*** THE RECORDS ***

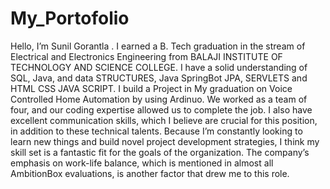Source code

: # My_Portofolio
Hello, I’m Sunil Gorantla . I earned a B. Tech graduation in the stream of Electrical and Electronics Engineering  from BALAJI INSTITUTE OF TECHNOLOGY AND SCIENCE COLLEGE. 
I have a solid understanding of SQL,  Java, and data STRUCTURES, Java SpringBot JPA, SERVLETS and HTML CSS JAVA SCRIPT. I build a Project in My graduation on Voice Controlled Home Automation by using Ardinuo. We worked as a team of four, and our coding expertise allowed us to complete the job.
I also have excellent communication skills, which I believe are crucial for this position, in addition to these technical talents. Because I’m constantly looking to learn new things and build novel project development strategies, I think my skill set is a fantastic fit for the goals of the organization. The company’s emphasis on work-life balance, which is mentioned in almost all AmbitionBox evaluations, is another factor that drew me to this role.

*** End of THE RECORDS ***

Give the data above again exactly. Leave the pictures out.

ANSWER TO THE EXERCISE:
Source code

: # My_Portofolio
Hello, I’m Sunil Gorantla . I earned a B. Tech graduation in the stream of Electrical and Electronics Engineering  from BALAJI INSTITUTE OF TECHNOLOGY AND SCIENCE COLLEGE. 
I have a solid understanding of SQL,  Java, and data STRUCTURES, Java SpringBot JPA, SERVLETS and HTML CSS JAVA SCRIPT. I build a Project in My graduation on Voice Controlled Home Automation by using Ardinuo. We worked as a team of four, and our coding expertise allowed us to complete the job.
I also have excellent communication skills, which I believe are crucial for this position, in addition to these technical talents. Because I’m constantly looking to learn new things and build novel project development strategies, I think my skill set is a fantastic fit for the goals of the organization. The company’s emphasis on work-life balance, which is mentioned in almost all AmbitionBox evaluations, is another factor that drew me to this role.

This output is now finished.